_Source material_
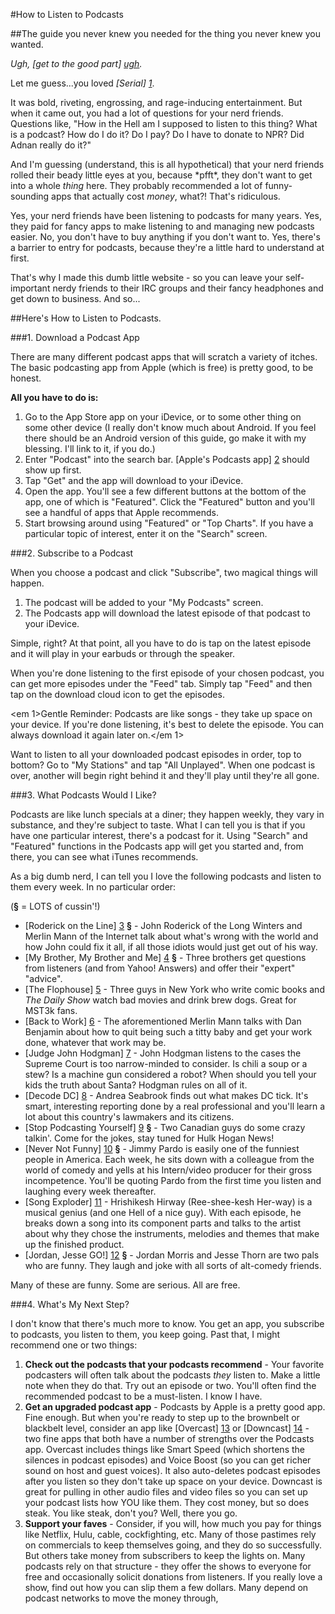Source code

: #How to Listen to Podcasts

##The guide you never knew you needed for the thing you never knew you wanted.

*Ugh, [get to the good part] [ugh].*

Let me guess...you loved *[Serial] [1]*.

It was bold, riveting, engrossing, and rage-inducing entertainment. But when it came out, you had a lot of questions for your nerd friends. Questions like, "How in the Hell am I supposed to listen to this thing? What is a podcast? How do I do it? Do I pay? Do I have to donate to NPR? Did Adnan really do it?"

And I'm guessing (understand, this is all hypothetical) that your nerd friends rolled their beady little eyes at you, because \*pfft\*, they don't want to get into a whole *thing* here. They probably recommended a lot of funny-sounding apps that actually cost *money*, what?! That's ridiculous. 

Yes, your nerd friends have been listening to podcasts for many years. Yes, they paid for fancy apps to make listening to and managing new podcasts easier. No, you don't have to buy anything if you don't want to. Yes, there's a barrier to entry for podcasts, because they're a little hard to understand at first.

That's why I made this dumb little website - so you can leave your self-important nerdy friends to their IRC groups and their fancy headphones and get down to business. And so...

<a id="boooring"></a>

##Here's How to Listen to Podcasts.

###1. Download a Podcast App

There are many different podcast apps that will scratch a variety of itches. The basic podcasting app from Apple (which is free) is pretty good, to be honest.

__All you have to do is:__

1. Go to the App Store app on your iDevice, or to some other thing on some other device (I really don't know much about Android. If you feel there should be an Android version of this guide, go make it with my blessing. I'll link to it, if you do.)
1. Enter "Podcast" into the search bar. [Apple's Podcasts app] [2] should show up first. 
1. Tap "Get" and the app will download to your iDevice.
1. Open the app. You'll see a few different buttons at the bottom of the app, one of which is "Featured". Click the "Featured" button and you'll see a handful of apps that Apple recommends.
1. Start browsing around using "Featured" or "Top Charts". If you have a particular topic of interest, enter it on the "Search" screen.

###2. Subscribe to a Podcast

When you choose a podcast and click "Subscribe", two magical things will happen. 

1. The podcast will be added to your "My Podcasts" screen.
1. The Podcasts app will download the latest episode of that podcast to your iDevice. 

Simple, right? At that point, all you have to do is tap on the latest episode and it will play in your earbuds or through the speaker. 

When you're done listening to the first episode of your chosen podcast, you can get more episodes under the "Feed" tab. Simply tap "Feed" and then tap on the download cloud icon to get the episodes.

<em 1>Gentle Reminder: Podcasts are like songs - they take up space on your device. If you're done listening, it's best to delete the episode. You can always download it again later on.</em 1>

Want to listen to all your downloaded podcast episodes in order, top to bottom? Go to "My Stations" and tap "All Unplayed". When one podcast is over, another will begin right behind it and they'll play until they're all gone.

###3. What Podcasts Would I Like?

Podcasts are like lunch specials at a diner; they happen weekly, they vary in substance, and they're subject to taste. What I can tell you is that if you have one particular interest, there's a podcast for it. Using "Search" and "Featured" functions in the Podcasts app will get you started and, from there, you can see what iTunes recommends. 

As a big dumb nerd, I can tell you I love the following podcasts and listen to them every week. In no particular order: 

(__§__ = LOTS of cussin'!)

* [Roderick on the Line] [3] __§__ - John Roderick of the Long Winters and Merlin Mann of the Internet talk about what's wrong with the world and how John could fix it all, if all those idiots would just get out of his way.
* [My Brother, My Brother and Me] [4] __§__ - Three brothers get questions from listeners (and from Yahoo! Answers) and offer their "expert" "advice". 
* [The Flophouse] [5] - Three guys in New York who write comic books and *The Daily Show* watch bad movies and drink brew dogs. Great for MST3k fans. 
* [Back to Work] [6] - The aforementioned Merlin Mann talks with Dan Benjamin about how to quit being such a titty baby and get your work done, whatever that work may be. 
* [Judge John Hodgman] [7] - John Hodgman listens to the cases the Supreme Court is too narrow-minded to consider. Is chili a soup or a stew? Is a machine gun considered a robot? When should you tell your kids the truth about Santa? Hodgman rules on all of it.
* [Decode DC] [8] - Andrea Seabrook finds out what makes DC tick. It's smart, interesting reporting done by a real professional and you'll learn a lot about this country's lawmakers and its citizens.
* [Stop Podcasting Yourself] [9] __§__ - Two Canadian guys do some crazy talkin'. Come for the jokes, stay tuned for Hulk Hogan News!
* [Never Not Funny] [10] __§__ - Jimmy Pardo is easily one of the funniest people in America. Each week, he sits down with a colleague from the world of comedy and yells at his Intern/video producer for their gross incompetence. You'll be quoting Pardo from the first time you listen and laughing every week thereafter.
* [Song Exploder] [11] - Hrishikesh Hirway (Ree-shee-kesh Her-way) is a musical genius (and one Hell of a nice guy). With each episode, he breaks down a song into its component parts and talks to the artist about why they chose the instruments, melodies and themes that make up the finished product.
* [Jordan, Jesse GO!] [12] __§__ - Jordan Morris and Jesse Thorn are two pals who are funny. They laugh and joke with all sorts of alt-comedy friends.

Many of these are funny. Some are serious. All are free.

###4. What's My Next Step? 

I don't know that there's much more to know. You get an app, you subscribe to podcasts, you listen to them, you keep going. Past that, I might recommend one or two things: 

1. __Check out the podcasts that your podcasts recommend__ - Your favorite podcasters will often talk about the podcasts *they* listen to. Make a little note when they do that. Try out an episode or two. You'll often find the recommended podcast to be a must-listen. I know I have.
2. __Get an upgraded podcast app__ - Podcasts by Apple is a pretty good app. Fine enough. But when you're ready to step up to the brownbelt or blackbelt level, consider an app like [Overcast] [13] or [Downcast] [14] - two fine apps that both have a number of strengths over the Podcasts app. Overcast includes things like Smart Speed (which shortens the silences in podcast episodes) and Voice Boost (so you can get richer sound on host and guest voices). It also auto-deletes podcast episodes after you listen so they don't take up space on your device. Downcast is great for pulling in other audio files and video files so you can set up your podcast lists how YOU like them. They cost money, but so does steak. You like steak, don't you? Well, there you go.
3. __Support your faves__ - Consider, if you will, how much you pay for things like Netflix, Hulu, cable, cockfighting, etc. Many of those pastimes rely on commercials to keep themselves going, and they do so successfully. But others take money from subscribers to keep the lights on. Many podcasts rely on that structure - they offer the shows to everyone for free and occasionally solicit donations from listeners. If you really love a show, find out how you can slip them a few dollars. Many depend on podcast networks to move the money through, 

[ugh]: #boooring
[1]: http://serialpodcast.com
[2]: https://itunes.apple.com/us/app/podcasts/id525463029?mt=8
[3]: http://www.merlinmann.com/roderick/
[4]: http://www.maximumfun.org/shows/my-brother-my-brother-and-me
[5]: http://www.flophousepodcast.com/
[6]: http://5by5.tv/b2w
[7]: http://www.maximumfun.org/shows/judge-john-hodgman
[8]: http://www.decodedc.com
[9]: http://www.maximumfun.org/shows/stop-podcasting-yourself
[10]: http://pardcast.com
[11]: http://songexploder.net
[12]: http://www.maximumfun.org/shows/jordan-jesse-go
[13]: https://overcast.fm
[14]: http://www.downcastapp.com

_Task to carry out_
For the listing above, print only the lines starting at the line containing "Want to listen" and ending at the line containing "(__§__ = LOTS of cussin'!)", exactly, both included.

_Answer section_
Want to listen to all your downloaded podcast episodes in order, top to bottom? Go to "My Stations" and tap "All Unplayed". When one podcast is over, another will begin right behind it and they'll play until they're all gone.

###3. What Podcasts Would I Like?

Podcasts are like lunch specials at a diner; they happen weekly, they vary in substance, and they're subject to taste. What I can tell you is that if you have one particular interest, there's a podcast for it. Using "Search" and "Featured" functions in the Podcasts app will get you started and, from there, you can see what iTunes recommends. 

As a big dumb nerd, I can tell you I love the following podcasts and listen to them every week. In no particular order: 

(__§__ = LOTS of cussin'!)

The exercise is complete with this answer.